Nothing but a number is needed here; count the lines of the listing that include "mutually".

#### [GIVEN INFORMATION]
######

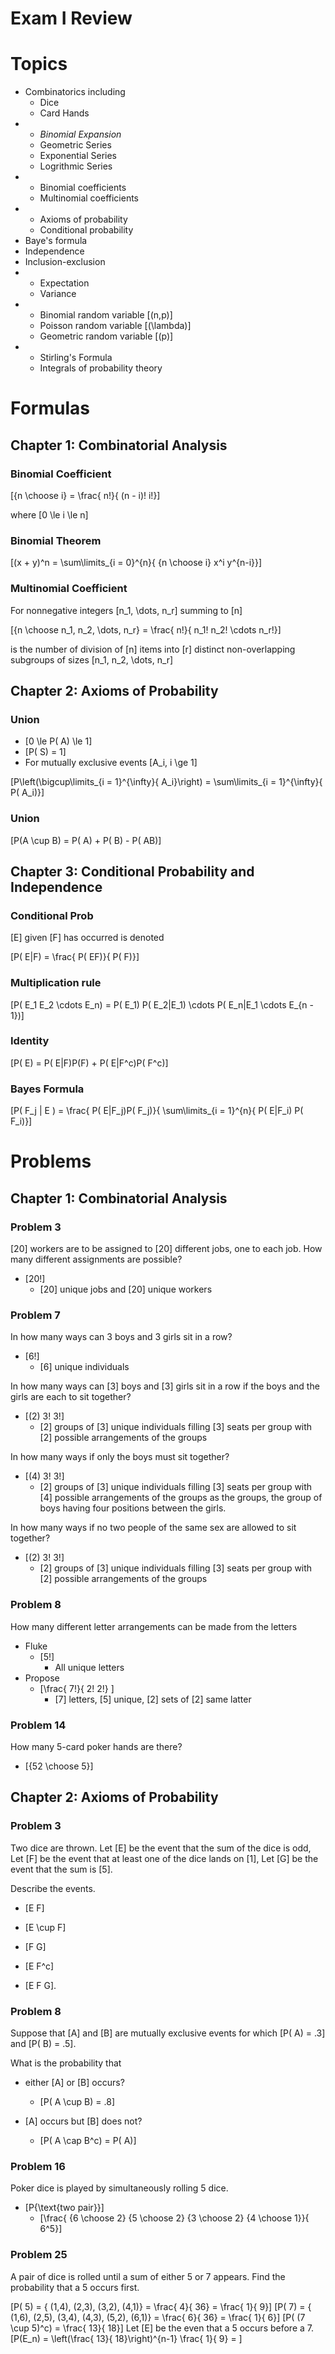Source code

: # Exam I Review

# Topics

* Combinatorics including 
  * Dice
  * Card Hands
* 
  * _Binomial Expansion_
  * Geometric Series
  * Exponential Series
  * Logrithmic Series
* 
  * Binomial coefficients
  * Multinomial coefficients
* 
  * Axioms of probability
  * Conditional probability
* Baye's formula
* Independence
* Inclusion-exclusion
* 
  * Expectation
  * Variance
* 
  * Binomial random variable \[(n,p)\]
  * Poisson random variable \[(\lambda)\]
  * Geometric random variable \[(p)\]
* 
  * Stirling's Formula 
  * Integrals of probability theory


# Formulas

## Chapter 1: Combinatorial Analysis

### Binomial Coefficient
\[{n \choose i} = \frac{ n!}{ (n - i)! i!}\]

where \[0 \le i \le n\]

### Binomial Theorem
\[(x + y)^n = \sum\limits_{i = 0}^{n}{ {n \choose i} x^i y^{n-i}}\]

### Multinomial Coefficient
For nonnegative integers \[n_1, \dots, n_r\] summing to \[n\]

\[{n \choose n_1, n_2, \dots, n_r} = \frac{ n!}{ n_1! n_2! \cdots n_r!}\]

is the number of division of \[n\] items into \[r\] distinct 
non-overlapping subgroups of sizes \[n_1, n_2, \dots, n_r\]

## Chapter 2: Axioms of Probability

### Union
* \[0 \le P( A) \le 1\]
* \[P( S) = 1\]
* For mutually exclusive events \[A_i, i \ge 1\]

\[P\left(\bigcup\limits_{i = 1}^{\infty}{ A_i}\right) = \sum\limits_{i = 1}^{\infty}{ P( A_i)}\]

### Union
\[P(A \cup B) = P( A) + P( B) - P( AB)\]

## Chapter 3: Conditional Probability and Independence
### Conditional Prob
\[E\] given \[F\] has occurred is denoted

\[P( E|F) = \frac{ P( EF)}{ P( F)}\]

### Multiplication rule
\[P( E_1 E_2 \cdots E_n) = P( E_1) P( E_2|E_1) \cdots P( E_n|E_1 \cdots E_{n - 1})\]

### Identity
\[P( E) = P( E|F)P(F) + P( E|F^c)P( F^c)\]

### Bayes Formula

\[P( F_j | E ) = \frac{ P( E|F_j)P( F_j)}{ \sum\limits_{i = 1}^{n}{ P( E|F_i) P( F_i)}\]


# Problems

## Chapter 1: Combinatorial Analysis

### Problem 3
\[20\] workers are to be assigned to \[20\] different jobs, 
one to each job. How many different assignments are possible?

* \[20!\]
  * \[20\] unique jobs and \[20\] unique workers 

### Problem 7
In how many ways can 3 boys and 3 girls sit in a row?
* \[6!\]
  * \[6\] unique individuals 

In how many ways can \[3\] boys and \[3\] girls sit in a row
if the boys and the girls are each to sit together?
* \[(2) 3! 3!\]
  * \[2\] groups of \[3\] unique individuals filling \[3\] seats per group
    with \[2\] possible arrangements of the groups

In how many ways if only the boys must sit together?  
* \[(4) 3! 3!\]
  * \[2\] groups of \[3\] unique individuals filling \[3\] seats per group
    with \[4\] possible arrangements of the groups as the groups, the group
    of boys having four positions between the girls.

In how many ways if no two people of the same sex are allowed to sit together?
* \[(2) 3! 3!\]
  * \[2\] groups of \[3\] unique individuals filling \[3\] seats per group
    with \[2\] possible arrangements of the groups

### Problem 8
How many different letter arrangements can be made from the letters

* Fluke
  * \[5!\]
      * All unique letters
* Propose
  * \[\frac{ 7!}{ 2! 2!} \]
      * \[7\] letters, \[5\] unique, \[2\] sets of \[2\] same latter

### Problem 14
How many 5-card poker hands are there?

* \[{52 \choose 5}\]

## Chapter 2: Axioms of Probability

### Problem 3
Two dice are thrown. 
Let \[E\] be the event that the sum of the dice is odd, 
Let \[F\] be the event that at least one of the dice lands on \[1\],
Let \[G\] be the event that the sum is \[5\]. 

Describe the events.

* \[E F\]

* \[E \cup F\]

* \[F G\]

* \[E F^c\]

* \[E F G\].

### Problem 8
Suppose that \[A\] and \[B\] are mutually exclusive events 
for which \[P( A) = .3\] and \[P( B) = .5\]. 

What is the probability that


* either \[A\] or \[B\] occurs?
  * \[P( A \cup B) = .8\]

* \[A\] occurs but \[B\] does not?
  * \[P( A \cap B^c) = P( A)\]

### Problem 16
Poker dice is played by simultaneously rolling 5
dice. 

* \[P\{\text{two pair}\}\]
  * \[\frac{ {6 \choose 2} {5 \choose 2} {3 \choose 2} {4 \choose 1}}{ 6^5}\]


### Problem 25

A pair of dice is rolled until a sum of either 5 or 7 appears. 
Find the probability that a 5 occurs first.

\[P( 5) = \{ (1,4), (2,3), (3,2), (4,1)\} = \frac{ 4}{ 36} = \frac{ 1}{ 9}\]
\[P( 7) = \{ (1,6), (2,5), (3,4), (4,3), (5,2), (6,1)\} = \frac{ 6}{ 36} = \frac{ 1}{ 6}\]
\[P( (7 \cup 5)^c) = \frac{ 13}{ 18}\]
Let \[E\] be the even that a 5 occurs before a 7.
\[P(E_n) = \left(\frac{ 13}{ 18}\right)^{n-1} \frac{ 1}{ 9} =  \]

######

#### [ANSWER TO THIS TASK]
2